Carboplatin and Paclitaxel in Patients With Metastatic, Castrate-Resistant Prostate Cancer

Prostate Cancer Clinical Trial

Official title:

A Phase II Trial of Carboplatin and Paclitaxel in Patients With Metastatic, Castrate-Resistant Prostate Cancer Previously Treated With Docetaxel

Clinical Trial Details — Status: Terminated

Administrative data

• NCT number: NCT01558492
• Other study ID #: 1008011188
• Status: Terminated
• Phase: Phase 2
• First received: February 16, 2012
• Last updated: February 1, 2017
• Start date: March 2011
• Est. completion date: November 2013

Study information

• Verified date: February 2017
• Source: Weill Medical College of Cornell University
• Contact: n/a
• Is FDA regulated: No
• Study type: Interventional

Clinical Trial Summary

The purpose of this study is to look at the clinical benefit of carboplatin and paclitaxel and correlate response to study treatment with biologic parameters (i.e. lab studies of blood, urine, or tissue). It is hoped that this will allow researchers to gain insight into the underlying biology of prostate tumor progression and perhaps predict which patients may benefit from this chemotherapy regimen.

Description:

Docetaxel/prednisone is the standard of care in patients with metastatic, castrate-resistant prostate cancer (CRPC) but duration of response is limited, with median time to prostate-specific antigen (PSA) progression of 6-8 months. There is currently no standard second-line therapy for patients who have progressed after receiving docetaxel. Carboplatin and paclitaxel have demonstrated activity, but prospective clinical trials evaluating this regimen are limited. In addition, correlative studies investigating why some patients respond are lacking.

Recruitment information / eligibility

• Status: Terminated
• Enrollment: 33
• Est. completion date: November 2013
• Est. primary completion date: June 2012
• Accepts healthy volunteers: No
• Gender: Male
• Age group: 18 Years and older

Eligibility

Inclusion Criteria:

• Histologic or cytologic diagnosis of prostate carcinoma.

• Subject must have progressive metastatic prostate cancer despite adequate medical or surgical castration therapy. Furthermore, if applicable, medical castration must be maintained for the duration of the protocol.

• Serum testosterone < 50 ng/ml.

• Subjects who have received anti-androgen therapy with a resulting PSA decline must demonstrate progression following discontinuation of anti-androgen therapy.

• Subjects capable of fathering children must agree to use an effective method of contraception for the duration of the trial.

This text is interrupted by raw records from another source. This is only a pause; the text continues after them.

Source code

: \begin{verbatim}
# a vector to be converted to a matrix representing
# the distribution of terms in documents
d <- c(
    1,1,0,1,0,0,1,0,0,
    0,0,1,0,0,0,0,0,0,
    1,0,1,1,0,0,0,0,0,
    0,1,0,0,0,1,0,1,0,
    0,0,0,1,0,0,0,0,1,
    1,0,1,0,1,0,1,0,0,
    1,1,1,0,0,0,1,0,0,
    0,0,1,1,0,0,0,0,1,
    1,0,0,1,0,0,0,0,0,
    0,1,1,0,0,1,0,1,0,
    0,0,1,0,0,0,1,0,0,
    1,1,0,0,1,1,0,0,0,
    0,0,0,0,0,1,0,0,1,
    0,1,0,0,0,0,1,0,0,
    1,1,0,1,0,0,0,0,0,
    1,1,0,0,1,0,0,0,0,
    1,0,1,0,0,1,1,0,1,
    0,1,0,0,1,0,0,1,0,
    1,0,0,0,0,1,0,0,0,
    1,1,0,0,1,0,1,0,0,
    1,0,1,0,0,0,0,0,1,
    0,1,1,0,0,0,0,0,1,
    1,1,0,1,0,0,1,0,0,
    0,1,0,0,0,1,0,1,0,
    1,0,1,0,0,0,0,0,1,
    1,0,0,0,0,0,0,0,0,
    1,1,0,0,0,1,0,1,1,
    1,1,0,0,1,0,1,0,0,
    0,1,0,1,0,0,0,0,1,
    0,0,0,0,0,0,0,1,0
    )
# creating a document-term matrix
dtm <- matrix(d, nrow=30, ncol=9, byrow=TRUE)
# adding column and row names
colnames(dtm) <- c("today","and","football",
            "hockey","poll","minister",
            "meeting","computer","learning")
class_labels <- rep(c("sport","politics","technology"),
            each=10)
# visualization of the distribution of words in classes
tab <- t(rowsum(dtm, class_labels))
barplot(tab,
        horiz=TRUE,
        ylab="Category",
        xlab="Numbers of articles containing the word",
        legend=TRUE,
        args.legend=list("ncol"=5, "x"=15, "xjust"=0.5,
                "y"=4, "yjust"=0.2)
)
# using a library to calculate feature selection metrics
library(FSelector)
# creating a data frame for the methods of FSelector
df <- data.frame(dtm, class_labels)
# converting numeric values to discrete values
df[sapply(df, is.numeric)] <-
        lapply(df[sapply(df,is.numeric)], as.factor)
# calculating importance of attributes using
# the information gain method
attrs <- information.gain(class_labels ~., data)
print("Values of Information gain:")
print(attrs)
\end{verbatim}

• Must have previously received docetaxel for prostate cancer

• ECOG performance status 0-2

• Willing and able to give informed consent

Exclusion Criteria:

• Platelet count <100,000/mm3

• Absolute neutrophil count (ANC) <1,500/mm3

• Hemoglobin < 8 g/dL

• Alanine aminotransferase (ALT) or aspartate aminotransferase (AST) >2.5 x upper limit of normal

• Bilirubin (total) >2 x upper limit of normal. Subjects with known Gilbert's syndrome are eligible if direct bilirubin is within normal limits

• For subjects with serum creatinine > 1.5 x ULN, calculated creatinine clearance < 30 ml/min are excluded; subjects meeting this exclusion criterion are eligible if a measured clearance is > 30 ml/min

• Other serious illness(es) involving the cardiac, respiratory, CNS, renal, hepatic or hematological organ systems which might preclude completion of this study or interfere with determination of causality of any adverse effects experienced in this study

• Prior investigational therapy within 4 weeks of treatment. Furthermore, other investigational anti-cancer therapy is not permitted during the treatment phase.

• Grade > 1 peripheral neuropathy

Related Conditions & MeSH terms

• Prostate Cancer
• Prostatic Neoplasms

Intervention

Drug:
• Carboplatin
AUC = 5 intravenously (IV) on day 1 of a 28 day cycle
• Paclitaxel
80 mg/m2 intravenously (IV) weekly on days 1, 8, and 15 of a 28 day cycle

Locations

Country	Name	City	State
United States	Weill Cornell Medical College	New York	New York

Sponsors (1)

Lead Sponsor	Collaborator
Weill Medical College of Cornell University

Country where clinical trial is conducted

United States, 

Outcome

Type	Measure	Description	Time frame	Safety issue
Primary	Change in prostate-specific antigen (PSA) level		Baseline, week 4, week 8, week 12, week 16, week 20, week 24 and end of study.
Primary	Change in tumor size	Assessed by CT or MRI scan and/or bone scan.	Baseline, week 12, week 24 and end of study.
Secondary	Change in survival status		6 months, 12 months, 18 months, 24 months, 30 months, 36 months, 42 months and 48 months.